Supporters of ousted Egyptian president Mohammed Morsi have defied threats of removal from their sit-in protest in Cairo, despite the deaths of dozens in clashes with security forces.
Speakers from the pro-Morsi Muslim Brotherhood addressed protesters overnight, saying they would not back down from their demands.
They want Mr Morsi - removed from power by the army on 3 July - reinstated.
But the interior minister has warned them they will "soon" be dispersed.
A large number of Mohammad Morsi's supporters have been killed in clashes with security forces in Cairo.
The BBC reports that the health ministry puts the death toll from the clashes on Saturday at 78, although doctors estimated that more than 100 people were killed.
The Muslim Brotherhood, which is organising protests demanding Mr Morsi's reinstatement, accused soldiers of shooting to kill.
The government denied this, insisting security forces only used tear gas, not live rounds.
The army ousted Mr Morsi on 3 July. He is now formally accused of murder, relating to a prison breakout in January 2011, and of links to Hamas.
He is also accused of plotting attacks on prisons in the uprising that overthrew President Hosni Mubarak.
The anti-Morsi camp occupied Tahrir Square in support of the army, after General Abdel Fattah al-Sisi urged people to demonstrate to provide a mandate for its intervention.
Morsi supporters continued their sit-in protest at the mosque in the Nasr City area and built a wall to protect themselves.
Early on Saturday, Interior Minister Mohammed Ibrahim vowed to end the sit-in, saying residents had complained about the encampment.
He said the protest would be "brought to an end soon, and in a legal manner" with an order from the prosecutor, although this is yet to happen.
The BBC reports it appears that the clashes began after some Morsi supporters tried to block a road in the area and security forces responded.
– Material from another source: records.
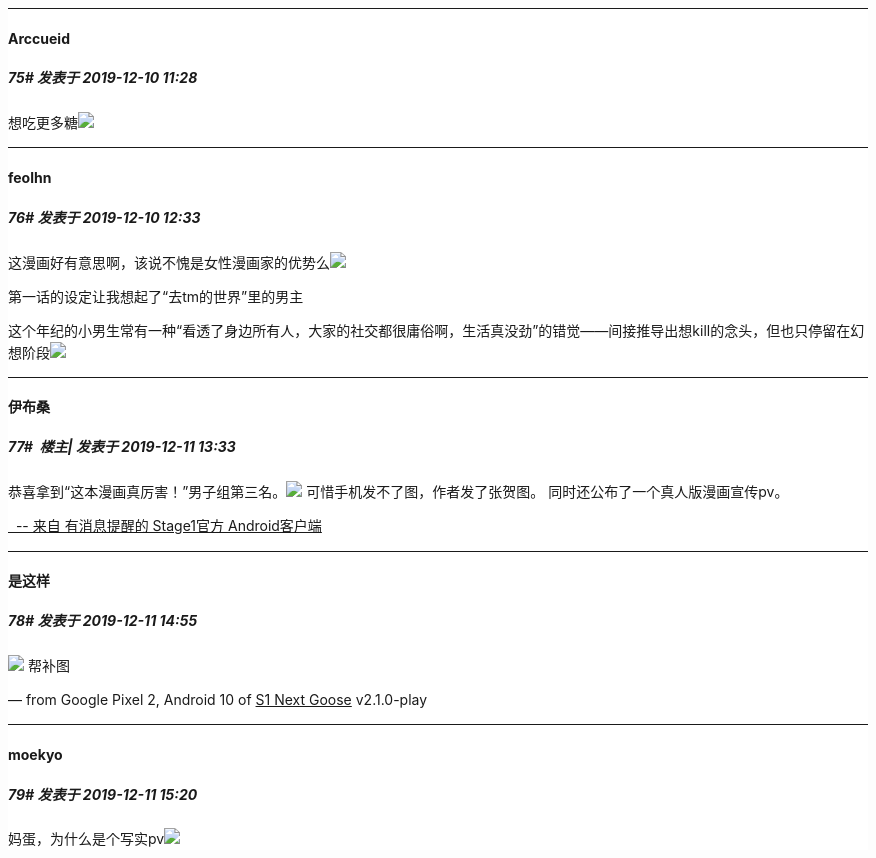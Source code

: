 -----

####  Arccueid  
##### 75#       发表于 2019-12-10 11:28


想吃更多糖<img src="https://static.saraba1st.com/image/smiley/face2017/072.png" referrerpolicy="no-referrer">


-----

####  feolhn  
##### 76#       发表于 2019-12-10 12:33


这漫画好有意思啊，该说不愧是女性漫画家的优势么<img src="https://static.saraba1st.com/image/smiley/face2017/072.png" referrerpolicy="no-referrer">

第一话的设定让我想起了“去tm的世界”里的男主

这个年纪的小男生常有一种“看透了身边所有人，大家的社交都很庸俗啊，生活真没劲”的错觉——间接推导出想kill的念头，但也只停留在幻想阶段<img src="https://static.saraba1st.com/image/smiley/face2017/009.gif" referrerpolicy="no-referrer">


-----

####  伊布桑  
##### 77#         楼主| 发表于 2019-12-11 13:33


恭喜拿到“这本漫画真厉害！”男子组第三名。<img src="https://static.saraba1st.com/image/smiley/face2017/033.png" referrerpolicy="no-referrer">
可惜手机发不了图，作者发了张贺图。
同时还公布了一个真人版漫画宣传pv。

[  -- 来自 有消息提醒的 Stage1官方 Android客户端](https://www.coolapk.com/apk/140634)


-----

####  是这样  
##### 78#       发表于 2019-12-11 14:55


<img src="https://i.loli.net/2019/12/11/fZNOQ1CgozrGPY4.jpg" referrerpolicy="no-referrer">
帮补图

— from Google Pixel 2, Android 10 of [S1 Next Goose](https://pan.baidu.com/s/1mi43uRm) v2.1.0-play


-----

####  moekyo  
##### 79#       发表于 2019-12-11 15:20


妈蛋，为什么是个写实pv<img src="https://static.saraba1st.com/image/smiley/face2017/091.png" referrerpolicy="no-referrer">

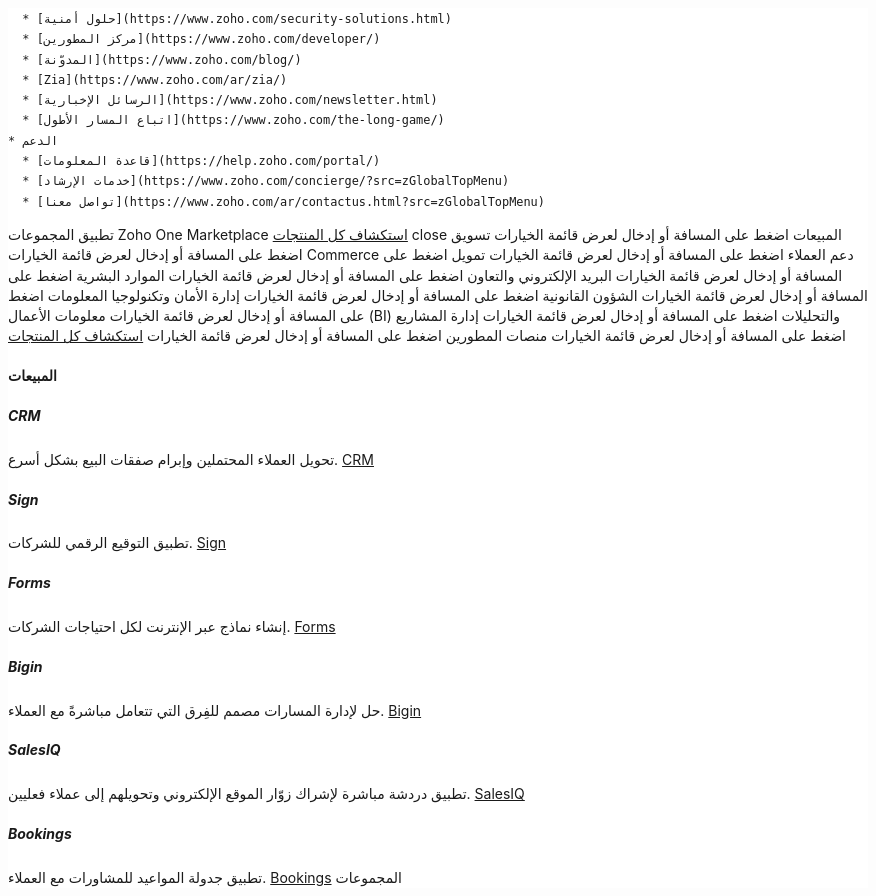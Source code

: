       * [حلول أمنية](https://www.zoho.com/security-solutions.html)
      * [مركز المطورين](https://www.zoho.com/developer/)
      * [المدوّنة](https://www.zoho.com/blog/)
      * [Zia](https://www.zoho.com/ar/zia/)
      * [الرسائل الإخبارية](https://www.zoho.com/newsletter.html)
      * [اتباع المسار الأطول](https://www.zoho.com/the-long-game/)
    * الدعم
      * [قاعدة المعلومات](https://help.zoho.com/portal/)
      * [خدمات الإرشاد](https://www.zoho.com/concierge/?src=zGlobalTopMenu)
      * [تواصل معنا](https://www.zoho.com/ar/contactus.html?src=zGlobalTopMenu)


تطبيق
المجموعات
Zoho One
Marketplace
[استكشاف كل المنتجات](https://www.zoho.com/ar/all-products.html?src=zGlobalAllProducts)
close
المبيعات
اضغط على المسافة أو إدخال لعرض قائمة الخيارات
تسويق
اضغط على المسافة أو إدخال لعرض قائمة الخيارات
Commerce
دعم العملاء
اضغط على المسافة أو إدخال لعرض قائمة الخيارات
تمويل
اضغط على المسافة أو إدخال لعرض قائمة الخيارات
البريد الإلكتروني والتعاون
اضغط على المسافة أو إدخال لعرض قائمة الخيارات
الموارد البشرية
اضغط على المسافة أو إدخال لعرض قائمة الخيارات
الشؤون القانونية
اضغط على المسافة أو إدخال لعرض قائمة الخيارات
إدارة الأمان وتكنولوجيا المعلومات
اضغط على المسافة أو إدخال لعرض قائمة الخيارات
معلومات الأعمال (BI) والتحليلات
اضغط على المسافة أو إدخال لعرض قائمة الخيارات
إدارة المشاريع
اضغط على المسافة أو إدخال لعرض قائمة الخيارات
منصات المطورين
اضغط على المسافة أو إدخال لعرض قائمة الخيارات
[استكشاف كل المنتجات](https://www.zoho.com/ar/all-products.html?src=zGlobalAllProducts)
#### المبيعات
##### CRM
تحويل العملاء المحتملين وإبرام صفقات البيع بشكل أسرع.
[CRM](https://www.zoho.com/ar/crm/?src=zGlobalAllProducts)
##### Sign
تطبيق التوقيع الرقمي للشركات.
[Sign](https://www.zoho.com/ar/sign/?src=zGlobalAllProducts)
##### Forms
إنشاء نماذج عبر الإنترنت لكل احتياجات الشركات.
[Forms](https://www.zoho.com/ar/forms/?src=zGlobalAllProducts)
##### Bigin
حل لإدارة المسارات مصمم للفِرق التي تتعامل مباشرةً مع العملاء.
[Bigin](https://www.zoho.com/ar/bigin/?src=zGlobalAllProducts)
##### SalesIQ
تطبيق دردشة مباشرة لإشراك زوّار الموقع الإلكتروني وتحويلهم إلى عملاء فعليين.
[SalesIQ](https://www.zoho.com/ar/salesiq/?src=zGlobalAllProducts)
##### Bookings
تطبيق جدولة المواعيد للمشاورات مع العملاء.
[Bookings](https://www.zoho.com/ar/bookings/?src=zGlobalAllProducts)
المجموعات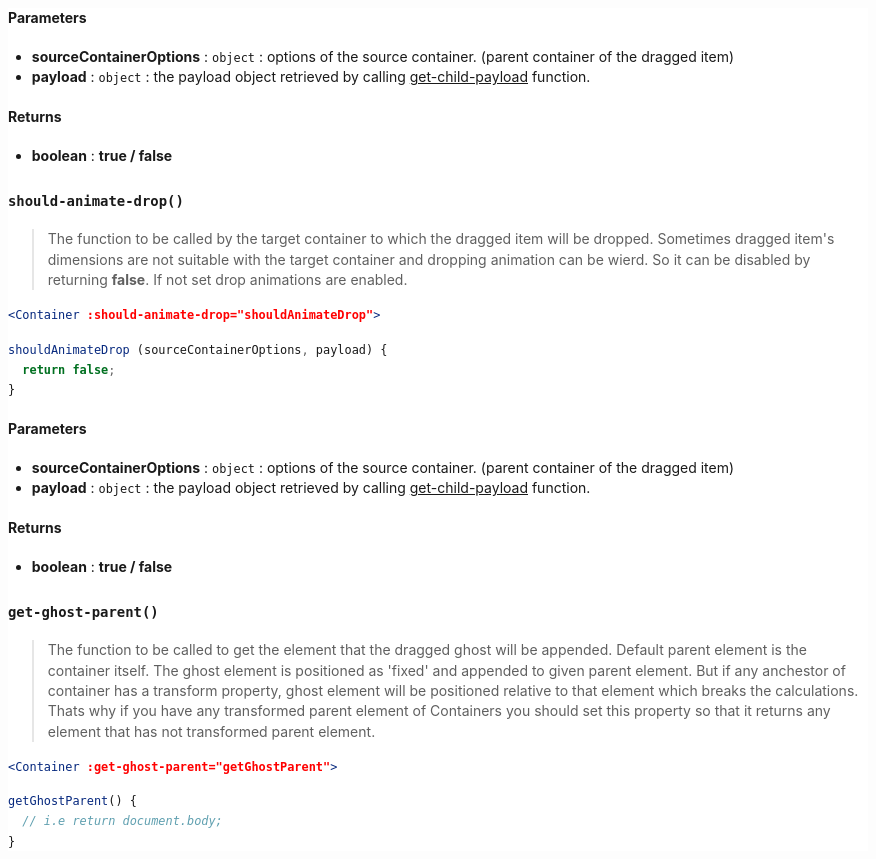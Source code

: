 #### Parameters

- **sourceContainerOptions** : `object` : options of the source container. (parent container of the dragged item)
- **payload** : `object` : the payload object retrieved by calling [get-child-payload](#get-child-payload) function.

#### Returns

- **boolean** : **true / false**

### `should-animate-drop()`

> The function to be called by the target container to which the dragged item will be dropped.
> Sometimes dragged item's dimensions are not suitable with the target container and dropping animation can be wierd. So it can be disabled by returning **false**. If not set drop animations are enabled.

```jsx
<Container :should-animate-drop="shouldAnimateDrop">
```

```ts
shouldAnimateDrop (sourceContainerOptions, payload) {
  return false;
}
```

#### Parameters

- **sourceContainerOptions** : `object` : options of the source container. (parent container of the dragged item)
- **payload** : `object` : the payload object retrieved by calling [get-child-payload](#get-child-payload) function.

#### Returns

- **boolean** : **true / false**

### `get-ghost-parent()`

> The function to be called to get the element that the dragged ghost will be appended. Default parent element is the container itself.
> The ghost element is positioned as 'fixed' and appended to given parent element.
> But if any anchestor of container has a transform property, ghost element will be positioned relative to that element which breaks the calculations. Thats why if you have any transformed parent element of Containers you should set this property so that it returns any element that has not transformed parent element.

```jsx
<Container :get-ghost-parent="getGhostParent">
```

```ts
getGhostParent() {
  // i.e return document.body;
}
```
The Mena news agency quotes a security official as saying they had been trying to stop fighting between rival sides, and that eight security personnel had been injured.
But a BBC correspondent said many of the casualties had been hit in the chest or head by snipers firing from rooftops.
Interim vice president Mohamed El Baradei said excessive force was used.
The ABC reports the bloodshed is the worst since Mr Morsi was ousted.
United States Defence Secretary Chuck Hagel on Saturday urged restraint in a call with General al-Sisi.
Mr Hagel said steps should be taken to prevent further bloodshed and loss of life.
Secretary of State John Kerry described the situation as a pivotal moment for Egypt. In a statement, he called for the right of peaceful assembly to be respected.